**WHAT YOU ARE ASKED TO DO**
Print each record exactly, with no word added or removed.
Start of THE DATA
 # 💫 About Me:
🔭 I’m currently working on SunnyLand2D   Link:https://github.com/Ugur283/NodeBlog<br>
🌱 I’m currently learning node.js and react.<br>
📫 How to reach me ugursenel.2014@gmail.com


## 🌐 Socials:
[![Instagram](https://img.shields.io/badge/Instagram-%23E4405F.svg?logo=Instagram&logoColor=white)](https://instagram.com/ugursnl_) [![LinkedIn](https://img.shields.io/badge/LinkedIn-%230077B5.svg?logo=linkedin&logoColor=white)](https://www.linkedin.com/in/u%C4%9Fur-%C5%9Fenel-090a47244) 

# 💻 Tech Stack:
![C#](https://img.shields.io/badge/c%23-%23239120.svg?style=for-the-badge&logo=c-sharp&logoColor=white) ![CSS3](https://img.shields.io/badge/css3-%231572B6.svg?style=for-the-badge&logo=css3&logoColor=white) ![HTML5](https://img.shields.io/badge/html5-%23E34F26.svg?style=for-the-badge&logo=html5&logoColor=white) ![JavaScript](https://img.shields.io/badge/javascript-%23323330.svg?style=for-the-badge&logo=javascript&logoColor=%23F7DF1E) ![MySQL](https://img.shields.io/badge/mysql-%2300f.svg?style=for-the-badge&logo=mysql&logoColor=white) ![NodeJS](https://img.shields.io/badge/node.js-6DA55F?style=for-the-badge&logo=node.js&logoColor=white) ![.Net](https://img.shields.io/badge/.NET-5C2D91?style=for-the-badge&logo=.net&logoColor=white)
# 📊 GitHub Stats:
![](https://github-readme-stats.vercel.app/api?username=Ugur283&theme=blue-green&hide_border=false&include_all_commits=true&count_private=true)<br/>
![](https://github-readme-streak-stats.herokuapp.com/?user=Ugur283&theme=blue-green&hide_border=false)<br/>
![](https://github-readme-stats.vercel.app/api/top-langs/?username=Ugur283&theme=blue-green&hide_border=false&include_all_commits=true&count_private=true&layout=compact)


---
End of THE DATA
**RESPONSE**
 # 💫 About Me:
🔭 I’m currently working on SunnyLand2D   Link:https://github.com/Ugur283/NodeBlog<br>
🌱 I’m currently learning node.js and react.<br>
📫 How to reach me ugursenel.2014@gmail.com


## 🌐 Socials:
[![Instagram](https://img.shields.io/badge/Instagram-%23E4405F.svg?logo=Instagram&logoColor=white)](https://instagram.com/ugursnl_) [![LinkedIn](https://img.shields.io/badge/LinkedIn-%230077B5.svg?logo=linkedin&logoColor=white)](https://www.linkedin.com/in/u%C4%9Fur-%C5%9Fenel-090a47244) 

# 💻 Tech Stack:
![C#](https://img.shields.io/badge/c%23-%23239120.svg?style=for-the-badge&logo=c-sharp&logoColor=white) ![CSS3](https://img.shields.io/badge/css3-%231572B6.svg?style=for-the-badge&logo=css3&logoColor=white) ![HTML5](https://img.shields.io/badge/html5-%23E34F26.svg?style=for-the-badge&logo=html5&logoColor=white) ![JavaScript](https://img.shields.io/badge/javascript-%23323330.svg?style=for-the-badge&logo=javascript&logoColor=%23F7DF1E) ![MySQL](https://img.shields.io/badge/mysql-%2300f.svg?style=for-the-badge&logo=mysql&logoColor=white) ![NodeJS](https://img.shields.io/badge/node.js-6DA55F?style=for-the-badge&logo=node.js&logoColor=white) ![.Net](https://img.shields.io/badge/.NET-5C2D91?style=for-the-badge&logo=.net&logoColor=white)
# 📊 GitHub Stats:
![](https://github-readme-stats.vercel.app/api?username=Ugur283&theme=blue-green&hide_border=false&include_all_commits=true&count_private=true)<br/>
![](https://github-readme-streak-stats.herokuapp.com/?user=Ugur283&theme=blue-green&hide_border=false)<br/>
![](https://github-readme-stats.vercel.app/api/top-langs/?username=Ugur283&theme=blue-green&hide_border=false&include_all_commits=true&count_private=true&layout=compact)


---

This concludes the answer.